I got a blunt message on ancestry.com: How closely are you related to [one of my deceased uncle's]. The person who sent it had a massive tree -- with no detectable overlap. The profile looks like it belongs to a lawyer in Burley, Idaho, who might be Mormon. Hmmmm.

So I sent back something true, but which didn't compromise anyone's privacy and which was intended to make sure we were in fact talking about the same man, and got an explanation: this is the genealogist friend of someone who would like to establish some limited contact with the extended family.

Turns out I have a cousin -- a _first cousin_ -- that I didn't know existed. This is the classic Mystery Relative: the kid born in a marriage you didn't know ever happened.

So I called the uncle's son, to find out if this is even true (I believed it -- it just made too much sense, even with no supporting documentation). He told me that when he was a kid, he and his siblings snooped around and figured this out, so when my uncle was dying and he divulged the Big Secret, well, it wasn't really a Big Secret. My cousin is unsure who outside his immediate family might know about this. I was calling to find out whether he wanted to establish contact; there's a distinct lack of current enthusiasm, which I would expect. Seriously: reconnecting with long-lost/missing/mystery relations is the definition of Fraught. It never goes well, at least not at first.
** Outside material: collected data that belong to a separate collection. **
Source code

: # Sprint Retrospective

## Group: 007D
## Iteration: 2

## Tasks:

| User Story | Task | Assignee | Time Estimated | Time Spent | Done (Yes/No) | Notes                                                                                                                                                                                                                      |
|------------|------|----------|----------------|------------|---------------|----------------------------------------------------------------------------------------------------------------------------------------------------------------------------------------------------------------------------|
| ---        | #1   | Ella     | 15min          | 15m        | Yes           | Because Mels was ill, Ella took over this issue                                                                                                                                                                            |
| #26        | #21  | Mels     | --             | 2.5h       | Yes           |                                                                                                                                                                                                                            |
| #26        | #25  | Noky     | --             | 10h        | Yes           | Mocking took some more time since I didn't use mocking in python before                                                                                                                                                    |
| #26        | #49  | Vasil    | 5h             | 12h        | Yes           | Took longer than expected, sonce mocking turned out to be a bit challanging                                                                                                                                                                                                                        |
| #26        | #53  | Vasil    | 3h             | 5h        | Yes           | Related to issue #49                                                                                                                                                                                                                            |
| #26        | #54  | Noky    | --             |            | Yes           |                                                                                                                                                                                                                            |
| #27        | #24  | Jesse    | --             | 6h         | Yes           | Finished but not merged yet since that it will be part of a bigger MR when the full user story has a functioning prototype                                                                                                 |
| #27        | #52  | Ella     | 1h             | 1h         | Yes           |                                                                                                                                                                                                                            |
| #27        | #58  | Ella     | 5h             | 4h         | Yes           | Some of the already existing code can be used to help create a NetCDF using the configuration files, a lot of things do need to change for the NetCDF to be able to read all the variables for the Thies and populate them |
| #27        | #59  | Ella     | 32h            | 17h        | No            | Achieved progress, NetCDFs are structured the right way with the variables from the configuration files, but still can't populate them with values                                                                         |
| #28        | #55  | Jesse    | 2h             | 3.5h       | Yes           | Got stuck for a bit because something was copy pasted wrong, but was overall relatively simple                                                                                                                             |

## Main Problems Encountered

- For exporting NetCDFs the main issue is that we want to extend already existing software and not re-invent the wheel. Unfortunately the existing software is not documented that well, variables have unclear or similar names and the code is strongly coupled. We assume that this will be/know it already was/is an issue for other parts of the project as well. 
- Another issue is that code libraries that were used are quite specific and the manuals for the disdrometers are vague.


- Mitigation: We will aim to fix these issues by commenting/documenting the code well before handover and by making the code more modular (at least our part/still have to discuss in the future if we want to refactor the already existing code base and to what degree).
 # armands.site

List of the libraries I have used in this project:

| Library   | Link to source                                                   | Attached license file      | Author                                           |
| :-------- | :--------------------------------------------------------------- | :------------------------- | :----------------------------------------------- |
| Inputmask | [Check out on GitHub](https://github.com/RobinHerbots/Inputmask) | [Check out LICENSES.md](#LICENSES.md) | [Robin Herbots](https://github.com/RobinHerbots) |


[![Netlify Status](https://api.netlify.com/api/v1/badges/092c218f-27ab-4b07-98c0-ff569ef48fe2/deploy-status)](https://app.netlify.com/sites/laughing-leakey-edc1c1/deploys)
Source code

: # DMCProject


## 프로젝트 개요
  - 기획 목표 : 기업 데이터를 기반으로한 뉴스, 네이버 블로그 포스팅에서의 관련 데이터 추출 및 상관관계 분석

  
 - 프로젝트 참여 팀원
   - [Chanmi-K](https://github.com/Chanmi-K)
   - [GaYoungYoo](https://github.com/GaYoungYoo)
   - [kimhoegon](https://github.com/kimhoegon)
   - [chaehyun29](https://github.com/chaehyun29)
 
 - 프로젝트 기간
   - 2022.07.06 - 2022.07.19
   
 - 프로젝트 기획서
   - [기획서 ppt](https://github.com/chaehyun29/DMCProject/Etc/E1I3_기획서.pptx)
I also called my sister -- who knew none of this. I checked the Family Register for that side of the family. My uncle lied (by omission) to his uncle, when Aron was compiling the little book. Not a surprise. I feel like I saw an index entry about this marriage a year or so back on ancestry, and wondered if that was my uncle or someone else with the same name, but can find no indication of that index entry now.

So I'm now ready for the next step: start calling my cousin contacts around the rest of the family to try to piece together who knew what when. If this is anything like grandma's Too Early Babies, or her parents being first cousins, there will be a lot of, what? What?!? Fun! In an extremely rude sort of way.

I hope my newfound cousin is willing to connect with me in more detail. I love getting to know my extended family, whether that's via e-mail, phone, FB or other. And I love that technology makes that _possible_, when for so many generations technology mostly just made it easier and easier to run away from each other.